In-Transit encryption protocols include HTTPS and SSL/TLS
Data stored in the cloud is stored using AES-256 encryption.
Data is automatically encrypted before being written to disk.
Single sign-on (SSO) and multi-factor authentication (MFA) support.
With SSO the user authentication process is delegated to identity providers that support the Security Assertion Markup Language (SAML) 2.0 standard.
Clients are capable and encouraged to leverage MFA using their SSO provider.

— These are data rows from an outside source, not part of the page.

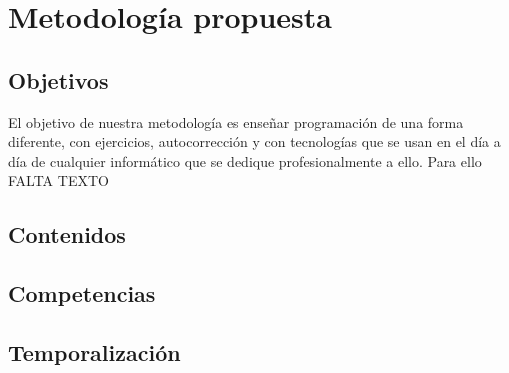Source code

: \section{Metodología propuesta}


\subsection{Objetivos}

El objetivo de nuestra metodología es enseñar programación de una forma diferente, con ejercicios, autocorrección y con tecnologías que se usan en el día a día de cualquier informático que se dedique profesionalmente a ello. Para ello FALTA TEXTO

\subsection{Contenidos}

\subsection{Competencias}

\subsection{Temporalización}




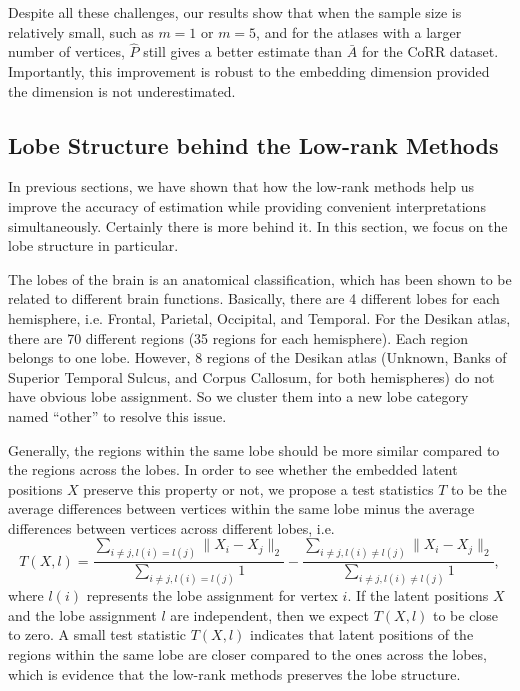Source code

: Despite all these challenges, our results show that when the sample size is relatively small, such as $m=1$ or $m=5$, and for the atlases with a larger number of vertices, $\hat{P}$ still gives a better estimate than $\bar{A}$ for the CoRR dataset.
Importantly, this improvement is robust to the embedding dimension provided the dimension is not underestimated.



\subsection{Lobe Structure behind the Low-rank Methods}
\label{section:lobe_structure}
In previous sections, we have shown that how the low-rank methods help us improve the accuracy of estimation while providing convenient interpretations simultaneously. Certainly there is more behind it. In this section, we focus on the lobe structure in particular.

The lobes of the brain is an anatomical classification, which has been shown to be related to different brain functions. Basically, there are 4 different lobes for each hemisphere, i.e. Frontal, Parietal, Occipital, and Temporal.
For the Desikan atlas, there are 70 different regions (35 regions for each hemisphere). Each region belongs to one lobe. However, 8 regions of the Desikan atlas (Unknown, Banks of Superior Temporal Sulcus, and Corpus Callosum, for both hemispheres) do not have obvious lobe assignment. So we cluster them into a new lobe category named ``other'' to resolve this issue.

Generally, the regions within the same lobe should be more similar compared to the regions across the lobes. In order to see whether the embedded latent positions $X$ preserve this property or not, we propose a test statistics $T$ to be the average differences between vertices within the same lobe minus the average differences between vertices across different lobes, i.e.
\[
T(X, l) = \frac{\sum_{i \ne j, l(i) = l(j)} \|X_i - X_j \|_2}{\sum_{i \ne j, l(i) = l(j)} 1} -
\frac{\sum_{i \ne j, l(i) \ne l(j)} \|X_i - X_j \|_2}{\sum_{i \ne j, l(i) \ne l(j)} 1},
\]
where $l(i)$ represents the lobe assignment for vertex $i$. If the latent positions $X$ and the lobe assignment $l$ are independent, then we expect $T(X, l)$ to be close to zero. A small test statistic $T(X, l)$ indicates that latent positions of the regions within the same lobe are closer compared to the ones across the lobes, which is evidence that the low-rank methods preserves the lobe structure.

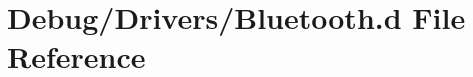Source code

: \hypertarget{Bluetooth_8d}{}\section{Debug/\+Drivers/\+Bluetooth.d File Reference}
\label{Bluetooth_8d}
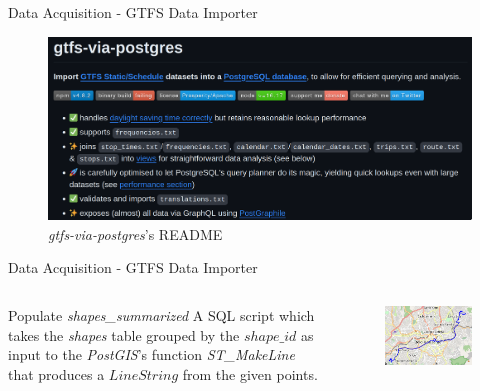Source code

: \documentclass[xcolor=dvipsnames,table]{beamer}
\begin{document}
\begin{frame}{Data Acquisition - GTFS Data Importer}
        \begin{figure}
                \centering
                \includegraphics[width=\textwidth]{images/GTFS-via-postgres.png}
                \caption{\textit{gtfs-via-postgres}'s README}
        \end{figure}
\end{frame}

\begin{frame}{Data Acquisition - GTFS Data Importer}
        \begin{columns}
                \begin{block}{Populate {\em  shapes\_summarized}}
                        A SQL script which takes the \textit{shapes} table grouped by the $shape\_id$
                        as input to the \textit{PostGIS}'s function { \em ST\_MakeLine} that produces a $LineString$ from the given points.
                \end{block}
                \begin{figure}
                        \centering
                        \includegraphics[width=\textwidth]{images/route.png}
                \end{figure}
        \end{columns}
\end{frame}
\end{document}
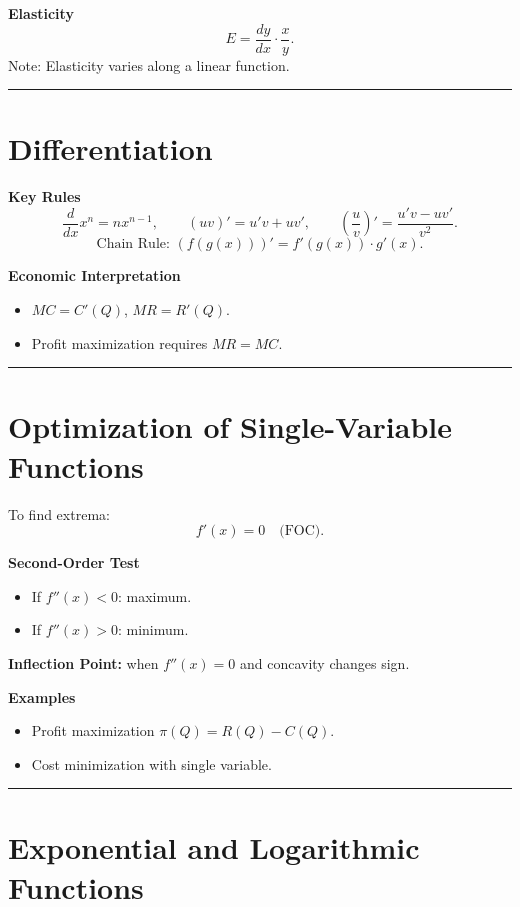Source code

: \documentclass[12pt]{article}
\begin{document}
\textbf{Elasticity}
\[
E = \frac{dy}{dx}\cdot \frac{x}{y}.
\]
Note: Elasticity varies along a linear function.

\hrule
\vspace{10pt}

\section*{Differentiation}

\textbf{Key Rules}
\[
\frac{d}{dx}x^n=nx^{n-1},\qquad
(uv)'=u'v+uv',\qquad
\left(\frac{u}{v}\right)'=\frac{u'v-uv'}{v^2}.
\]
\[
\text{Chain Rule: }(f(g(x)))'=f'(g(x))\cdot g'(x).
\]

\textbf{Economic Interpretation}
\begin{itemize}
    \item \(MC = C'(Q)\), \(MR = R'(Q)\).
    \item Profit maximization requires \(MR=MC\).
\end{itemize}

\hrule
\vspace{10pt}

\section*{Optimization of Single-Variable Functions}

To find extrema:
\[
f'(x)=0 \quad \text{(FOC)}.
\]

\textbf{Second-Order Test}
\begin{itemize}
    \item If \(f''(x)<0\): maximum.
    \item If \(f''(x)>0\): minimum.
\end{itemize}

\textbf{Inflection Point:} when \(f''(x)=0\) and concavity changes sign.

\textbf{Examples}
\begin{itemize}
    \item Profit maximization \(\pi(Q)=R(Q)-C(Q)\).
    \item Cost minimization with single variable.
\end{itemize}

\hrule
\vspace{10pt}

\section*{Exponential and Logarithmic Functions}
\end{document}
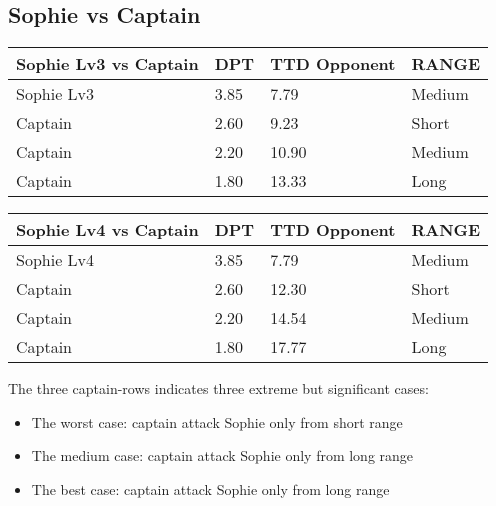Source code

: \subsection{Sophie vs Captain}
\begin{table}[H]
  \centering
\begin{tabular}{|l|l|l|l|}
\hline
\rowcolor[HTML]{C0C0C0} 
\textbf{Sophie Lv3 vs Captain} & \textbf{DPT} & \textbf{TTD Opponent} & \textbf{RANGE} \\ \hline
Sophie Lv3 & 3.85 & 7.79 & Medium \\ \hline
Captain & 2.60 & 9.23 & Short \\ \hline
Captain & 2.20 & 10.90 & Medium \\ \hline
Captain & 1.80 & 13.33 & Long \\ \hline
\end{tabular}
\end{table}
\begin{table}[H]
  \centering
\begin{tabular}{|l|l|l|l|}
\hline
\rowcolor[HTML]{C0C0C0} 
\textbf{Sophie Lv4 vs Captain} & \textbf{DPT} & \textbf{TTD Opponent} & \textbf{RANGE} \\ \hline
Sophie Lv4 & 3.85 & 7.79 & Medium \\ \hline
Captain & 2.60 & 12.30 & Short \\ \hline
Captain & 2.20 & 14.54 & Medium \\ \hline
Captain & 1.80 & 17.77 & Long \\ \hline
\end{tabular}
\end{table}
The three captain-rows indicates three extreme but significant cases:
\begin{itemize}
\item The worst case: captain attack Sophie only from short range
\item The medium case: captain attack Sophie only  from long range
\item The best case: captain attack Sophie only  from long range
\end{itemize}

At Sync Computing, we encourage all employees to participate in helping secure our client data and company assets. Where applicable by law, Sync Computing performs background screenings on personnel before joining the organization. All Sync Computing personnel regularly complete security and privacy awareness training.\
Application security is of vital importance to Sync Computing. We incorporate security throughout our Software Development Lifecycle (SDLC), from the design of our products to the deployment of our software into our production environment.
We leverage a variety of third-party security partners to support our expectations of secure SDLC processes and secure production SaaS application environments.
Secure development and change management methods are outlined in our policies & procedures and every engineer is required to acknowledge and adhere to these methods. policies and procedures determine when and how changes occur. \
Sync Computing designs our application to be highly available and leverages Cloud Service Provider (CSP) technologies to attain availability objectives. Some of the CSP technologies that Sync Computing leverages are redundant storage, content distribution networks, auto-scaling technologies, and others.
Sync Computing has obtained our SOC2 Type 2 Report for the Security, Availability, and Confidentiality Trust Services Criteria.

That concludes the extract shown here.